THE SUITCASE FULL OF HOLES

In September 1945 I reentered life with a suitcase full of holes. Instead of clothes it was stuffed with hopes, dreams, and also fears.

Feeling ill at ease, as if I were wearing tight clothes, I knocked at the door of the woman with the smile. She took me in as a housekeeper and cook. I didn’t know how to do anything. There was so much to learn all at once! The woman with the smile soon realized this, and I could often read the annoyance in her eyes. It took so little to build up my courage, but the slightest thing could destroy it.

I could speak fluently with my eyes and hands. I could read people’s looks; a sixth sense was my antenna. The only word I knew in her language was “tremendous.” What a big word in the mouth of a girl who knew nothing!

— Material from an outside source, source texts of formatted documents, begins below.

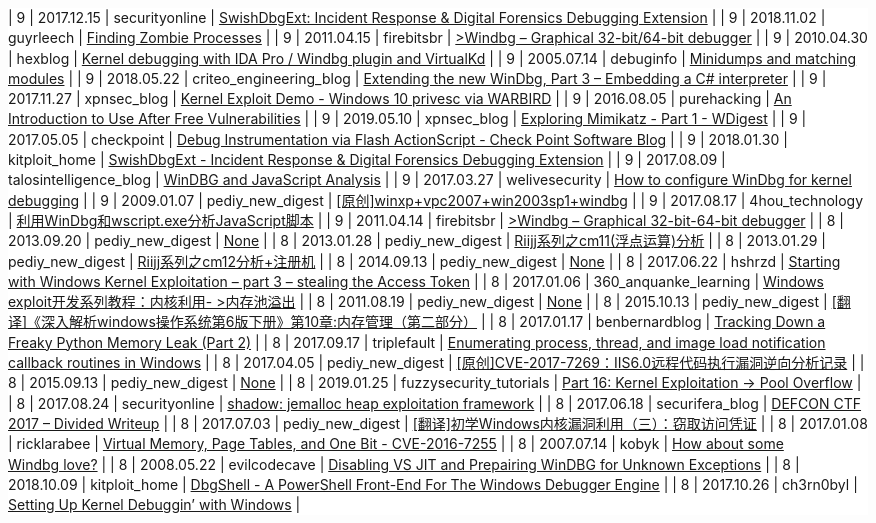 | 9 | 2017.12.15 | securityonline | [SwishDbgExt: Incident Response & Digital Forensics Debugging Extension](https://securityonline.info/swishdbgext-incident-response-digital-forensics-debugging-extension/) |
| 9 | 2018.11.02 | guyrleech | [Finding Zombie Processes](https://guyrleech.wordpress.com/2018/11/02/finding-zombie-processes/) |
| 9 | 2011.04.15 | firebitsbr | [>Windbg – Graphical 32-bit/64-bit debugger](https://firebitsbr.wordpress.com/2011/04/15/windbg-graphical-32-bit64-bit-debugger/) |
| 9 | 2010.04.30 | hexblog | [Kernel debugging with IDA Pro / Windbg plugin and VirtualKd](http://www.hexblog.com/?p=123) |
| 9 | 2005.07.14 | debuginfo | [Minidumps and matching modules](http://debuginfo.com/articles/matchmodules.html) |
| 9 | 2018.05.22 | criteo_engineering_blog | [Extending the new WinDbg, Part 3 – Embedding a C# interpreter](http://labs.criteo.com/2018/05/extending-new-windbg-part-3-embedding-c-interpreter/) |
| 9 | 2017.11.27 | xpnsec_blog | [Kernel Exploit Demo - Windows 10 privesc via WARBIRD](https://blog.xpnsec.com/windows-warbird-privesc/) |
| 9 | 2016.08.05 | purehacking | [An Introduction to Use After Free Vulnerabilities](https://www.purehacking.com/blog/lloyd-simon/an-introduction-to-use-after-free-vulnerabilities) |
| 9 | 2019.05.10 | xpnsec_blog | [Exploring Mimikatz - Part 1 - WDigest](https://blog.xpnsec.com/exploring-mimikatz-part-1/) |
| 9 | 2017.05.05 | checkpoint | [Debug Instrumentation via Flash ActionScript - Check Point Software Blog](https://blog.checkpoint.com/2017/05/05/debug-instrumentation-via-flash-actionscript/) |
| 9 | 2018.01.30 | kitploit_home | [SwishDbgExt - Incident Response & Digital Forensics Debugging Extension](https://www.kitploit.com/2018/01/swishdbgext-incident-response-digital.html) |
| 9 | 2017.08.09 | talosintelligence_blog | [WinDBG and JavaScript Analysis](https://blog.talosintelligence.com/2017/08/windbg-and-javascript-analysis.html) |
| 9 | 2017.03.27 | welivesecurity | [How to configure WinDbg for kernel debugging](https://www.welivesecurity.com/2017/03/27/configure-windbg-kernel-debugging/) |
| 9 | 2009.01.07 | pediy_new_digest | [[原创]winxp+vpc2007+win2003sp1+windbg](https://bbs.pediy.com/thread-80082.htm) |
| 9 | 2017.08.17 | 4hou_technology | [利用WinDbg和wscript.exe分析JavaScript脚本](http://www.4hou.com/technology/7261.html) |
| 9 | 2011.04.14 | firebitsbr | [>Windbg – Graphical 32-bit-64-bit debugger](https://firebitsbr.wordpress.com/2011/04/14/windbg-graphical-32-bit-64-bit-debugger/) |
| 8 | 2013.09.20 | pediy_new_digest | [None](https://bbs.pediy.com/thread-179064.htm) |
| 8 | 2013.01.28 | pediy_new_digest | [Riijj系列之cm11(浮点运算)分析](https://bbs.pediy.com/thread-161825.htm) |
| 8 | 2013.01.29 | pediy_new_digest | [Riijj系列之cm12分析+注册机](https://bbs.pediy.com/thread-161890.htm) |
| 8 | 2014.09.13 | pediy_new_digest | [None](https://bbs.pediy.com/thread-192237.htm) |
| 8 | 2017.06.22 | hshrzd | [Starting with Windows Kernel Exploitation – part 3 – stealing the Access Token](https://hshrzd.wordpress.com/2017/06/22/starting-with-windows-kernel-exploitation-part-3-stealing-the-access-token/) |
| 8 | 2017.01.06 | 360_anquanke_learning | [Windows exploit开发系列教程：内核利用- >内存池溢出](https://www.anquanke.com/post/id/85274/) |
| 8 | 2011.08.19 | pediy_new_digest | [None](https://bbs.pediy.com/thread-139031.htm) |
| 8 | 2015.10.13 | pediy_new_digest | [[翻译]《深入解析windows操作系统第6版下册》第10章:内存管理（第二部分）](https://bbs.pediy.com/thread-204829.htm) |
| 8 | 2017.01.17 | benbernardblog | [Tracking Down a Freaky Python Memory Leak (Part 2)](https://benbernardblog.com/tracking-down-a-freaky-python-memory-leak-part-2/) |
| 8 | 2017.09.17 | triplefault | [Enumerating process, thread, and image load notification callback routines in Windows](http://www.triplefault.io/2017/09/enumerating-process-thread-and-image.html) |
| 8 | 2017.04.05 | pediy_new_digest | [[原创]CVE-2017-7269：IIS6.0远程代码执行漏洞逆向分析记录](https://bbs.pediy.com/thread-216861.htm) |
| 8 | 2015.09.13 | pediy_new_digest | [None](https://bbs.pediy.com/thread-204090.htm) |
| 8 | 2019.01.25 | fuzzysecurity_tutorials | [Part 16: Kernel Exploitation -> Pool Overflow](http://fuzzysecurity.com/tutorials/expDev/20.html) |
| 8 | 2017.08.24 | securityonline | [shadow: jemalloc heap exploitation framework](https://securityonline.info/shadow-jemalloc-heap-exploitation-framework/) |
| 8 | 2017.06.18 | securifera_blog | [DEFCON CTF 2017 – Divided Writeup](https://www.securifera.com/blog/2017/06/18/defcon-ctf-2017-divided-writeup/) |
| 8 | 2017.07.03 | pediy_new_digest | [[翻译]初学Windows内核漏洞利用（三）：窃取访问凭证](https://bbs.pediy.com/thread-218963.htm) |
| 8 | 2017.01.08 | ricklarabee | [Virtual Memory, Page Tables, and One Bit - CVE-2016-7255](http://ricklarabee.blogspot.com/2017/01/virtual-memory-page-tables-and-one-bit.html) |
| 8 | 2007.07.14 | kobyk | [How about some Windbg love?](https://kobyk.wordpress.com/2007/07/14/how-about-some-windbg-love/) |
| 8 | 2008.05.22 | evilcodecave | [Disabling VS JIT and Prepairing WinDBG for Unknown Exceptions](https://evilcodecave.wordpress.com/2008/05/22/disabling-vs-jit-and-preparing-windbg-for-unknown-exceptions/) |
| 8 | 2018.10.09 | kitploit_home | [DbgShell - A PowerShell Front-End For The Windows Debugger Engine](https://www.kitploit.com/2018/10/dbgshell-powershell-front-end-for.html) |
| 8 | 2017.10.26 | ch3rn0byl | [Setting Up Kernel Debuggin’ with Windows](http://ch3rn0byl.com/kernel-debuggin-with-windows/) |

I was no good at housekeeping, but I loved to cook. My cooking was emotional. For a smile I would invent unusual, sweet mixes which surprised the palates in my household.

After a few weeks the woman with the smile told me she was leaving for America. In that one moment my enthusiasm for cooking died, and my life was empty once again.

A gentleman who was very aware of his own importance needed some help while waiting for his family to return. I went to his house with my suitcase now full of dashed hopes. But I was unmoved by working for this man with spindly fingers who would think nothing of pulling out the soft white heart of a bread roll and abandoning it on his plate. He, for his part, did not care for my inventions, and so we parted company without regrets.

Once again I set off with my suitcase with holes in it, full of clothes, a few fewer dreams, a few more disappointments and fears. But I still wanted to hope and to be useful.

It took me thirty years to decide to write this book.

These few pages were born of a dark past that the love of my husband, the wished-for, unexpected, demanding arrival of our four children, and my friendships, have allowed me to accept. I also found inspiration in the acts of my parents, and in those of my fellow prisoners with whom I spent a year: their words and their silences became a reason for me to live so that I could bear witness, and hope. There is a mystery in encounters: its light has borne me along, and several times gave me back my life.

Today,9 I know with certainty that the creative love of my husband—my friend—has brought me peace because he was able to believe in me. For twenty-one years, with the joys and difficulties of each day—but with passion—we have continued to reinvent love.

His family has become mine too. Without knowing me, his parents were able to tell him, “If you have chosen her, she must be good.” Their trust has warmed my heart and helped me on the road to reconciliation.

Loyalty; the woman with the smile whom I met at a time of loneliness, and her commitment despite time and challenges; the thousand miracles of friendship: these have allowed me to reread my past with a look of hope, and to plunge into life with faith and enthusiasm. I believe in love. It sets life ablaze all around it.